▶ TASK PROMPT:
Across the listing below, how many lines contain the string "Augmenta"? Only the number is needed.

▶ GIVEN RECORDS:
# # # # # # #

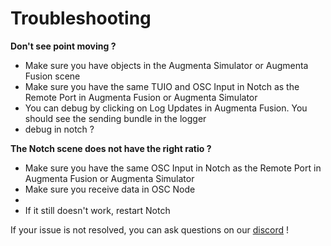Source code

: # Troubleshooting

**Don't see point moving ?**&#x20;

* Make sure you have objects in the Augmenta Simulator or Augmenta Fusion scene
* Make sure you have the same TUIO and OSC Input in Notch as the Remote Port in Augmenta Fusion or Augmenta Simulator
* You can debug by clicking on Log Updates in Augmenta Fusion. You should see the sending bundle in the logger
* debug in notch ?&#x20;

**The Notch scene does not have the right ratio ?**&#x20;

* Make sure you have the same OSC Input in Notch as the Remote Port in Augmenta Fusion or Augmenta Simulator
* Make sure you receive data in OSC Node
*
* If it still doesn't work, restart Notch





If your issue is not resolved, you can ask questions on our [discord](https://discord.gg/ErWESYXR9x) !
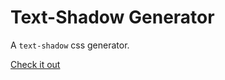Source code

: # Text-Shadow Generator

A `text-shadow` css generator.

[Check it out](https://nel-co.github.io/text-shadow-generator/build/)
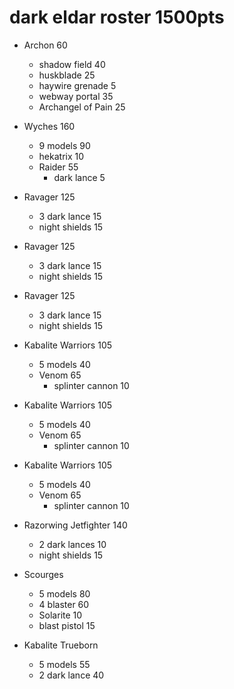 # dark eldar roster 1500pts

* Archon 60
  - shadow field 40
  - huskblade 25
  - haywire grenade 5
  - webway portal 35
  - Archangel of Pain 25

* Wyches 160
  - 9 models 90
  - hekatrix 10
  - Raider 55
    + dark lance 5

* Ravager 125
  - 3 dark lance 15
  - night shields 15

* Ravager 125
  - 3 dark lance 15
  - night shields 15

* Ravager 125
  - 3 dark lance 15
  - night shields 15

* Kabalite Warriors 105
  - 5 models 40
  - Venom 65
    + splinter cannon 10

* Kabalite Warriors 105
  - 5 models 40
  - Venom 65
    + splinter cannon 10

* Kabalite Warriors 105
  - 5 models 40
  - Venom 65
    + splinter cannon 10

* Razorwing Jetfighter 140
  - 2 dark lances 10
  - night shields 15

* Scourges 
  - 5 models 80
  - 4 blaster 60
  - Solarite 10
  - blast pistol 15

* Kabalite Trueborn
  - 5 models 55
  - 2 dark lance 40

# # # # # # #

▶ YOUR SOLUTION:
4